Serologic testing and blood smear evaluation

All Group 3 samples were tested using a standard SNAP® 4Dx® Plus test according to manufacturer’s instructions (IDEXX, Westbrook, Maine, USA). Blood smears were prepared for Group 1 samples upon arrival to Oklahoma State University using a previously published method and evaluated microscopically [10]. Blood samples for blood smear evaluation were not available for Groups 2–4 and were therefore not evaluated.

DNA extraction and PCR

For Groups 1 and 2, DNA was extracted from whole blood using the DNeasy Blood and Tissue Kit (Qiagen, Valencia, CA, USA). For Groups 3 and 4, DNA was extracted using the Illustra™ blood genomic Prep Mini Spin Kit (GE Healthcare, Piscataway, New Jersey, USA). All extractions were performed according to the manufacturers’ instructions. Dedicated laboratory areas were utilized for DNA extractions, primary and secondary PCR amplifications and PCR product purifications to prevent contamination events. Separate ultra-purified water samples (no template control [NTC]) were included as negative controls in DNA extractions and PCR amplifications. DNA extracts from Groups 1–4 were analyzed by previously described nested PCR methods which amplify a 460- to 520-bp hypervariable region of the 18S rRNA gene of Babesia spp. and other apicomplexans (Hepatozoon spp., Sarcocystis spp. and Toxoplasma spp.) (Table 1) [11, 12], except for Dog 27 for which the PCR and sequencing was carried out by the North Carolina State Vector Borne Disease Diagnostics Lab (NCSVBDDL) per their standard operating procedures. NCSVBDDL utilizes primers that also amplify the 18S rRNA gene. DNA extracts from known piroplasm-positive blood samples by microscopy were included as positive controls for each sample set. Dogs in Group 3 with antibodies to tick-borne bacteria (namely Ehrlichia spp.) as detected by the SNAP 4Dx assay were tested by PCR to potentially amplify and identify circulating organism as previously described [13].

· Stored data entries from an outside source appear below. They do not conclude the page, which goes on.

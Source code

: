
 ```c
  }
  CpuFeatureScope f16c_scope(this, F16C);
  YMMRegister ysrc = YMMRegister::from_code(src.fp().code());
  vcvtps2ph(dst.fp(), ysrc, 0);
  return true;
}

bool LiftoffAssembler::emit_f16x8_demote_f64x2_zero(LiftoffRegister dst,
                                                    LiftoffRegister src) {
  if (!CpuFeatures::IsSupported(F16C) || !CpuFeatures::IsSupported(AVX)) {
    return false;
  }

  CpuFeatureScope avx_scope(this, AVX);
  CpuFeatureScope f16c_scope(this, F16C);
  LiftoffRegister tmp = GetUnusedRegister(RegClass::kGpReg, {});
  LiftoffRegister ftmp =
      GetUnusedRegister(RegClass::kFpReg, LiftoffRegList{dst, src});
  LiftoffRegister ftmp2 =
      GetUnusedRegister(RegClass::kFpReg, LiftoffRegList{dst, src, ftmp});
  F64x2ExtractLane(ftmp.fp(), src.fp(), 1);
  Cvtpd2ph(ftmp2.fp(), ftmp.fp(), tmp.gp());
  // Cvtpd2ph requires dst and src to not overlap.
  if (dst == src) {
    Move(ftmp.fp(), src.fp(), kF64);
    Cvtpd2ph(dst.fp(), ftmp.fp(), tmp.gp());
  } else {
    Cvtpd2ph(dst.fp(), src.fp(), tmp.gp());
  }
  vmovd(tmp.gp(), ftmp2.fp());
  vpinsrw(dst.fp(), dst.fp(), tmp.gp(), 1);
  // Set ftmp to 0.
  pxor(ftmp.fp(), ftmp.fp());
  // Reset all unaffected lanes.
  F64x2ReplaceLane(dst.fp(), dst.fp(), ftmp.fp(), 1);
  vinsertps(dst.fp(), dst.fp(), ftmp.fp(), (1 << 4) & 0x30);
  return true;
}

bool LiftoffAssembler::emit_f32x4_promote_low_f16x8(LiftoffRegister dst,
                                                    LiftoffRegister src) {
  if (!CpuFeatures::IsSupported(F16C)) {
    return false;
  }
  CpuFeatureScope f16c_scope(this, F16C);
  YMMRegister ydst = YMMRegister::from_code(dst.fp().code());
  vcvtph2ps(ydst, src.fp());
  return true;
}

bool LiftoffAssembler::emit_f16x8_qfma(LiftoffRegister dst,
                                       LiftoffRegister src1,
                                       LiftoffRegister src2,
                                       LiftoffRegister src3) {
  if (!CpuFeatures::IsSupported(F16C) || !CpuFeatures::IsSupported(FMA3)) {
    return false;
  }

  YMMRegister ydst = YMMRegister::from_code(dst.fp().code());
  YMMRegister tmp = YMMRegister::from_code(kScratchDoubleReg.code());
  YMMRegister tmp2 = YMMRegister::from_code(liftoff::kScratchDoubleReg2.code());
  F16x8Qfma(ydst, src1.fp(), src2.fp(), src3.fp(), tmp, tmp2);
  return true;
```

For Groups 1 and 2, primary PCR reactions were performed in 25-µl volumes containing 0.25 U Taq polymerase (Promega, Madison, WI, USA), 10× Taq buffer (Promega), 1.5 mM MgCl₂, 0.8 mM dNTP mixture (Promega), 0.8 µM each primer BABA-F and BABA-R and 5 µl template DNA. Primary reaction conditions were as follows: 94 °C, 5 min; then 94 °C/1 min, 56.6 °C/1 min, 72 °C/2 min for 35 cycles; and a final extension step of 72 °C for 5 min. Nested PCR was carried out using 1 µl of the primary product and primers RLB-F and RLB-R. Nested reaction conditions were as follows: 94 °C, 5 min; then 94 °C/1 min, 50 °C/1 min, 72 °C/2 min for 35 cycles; and a final extension step of 72 °C for 5 min.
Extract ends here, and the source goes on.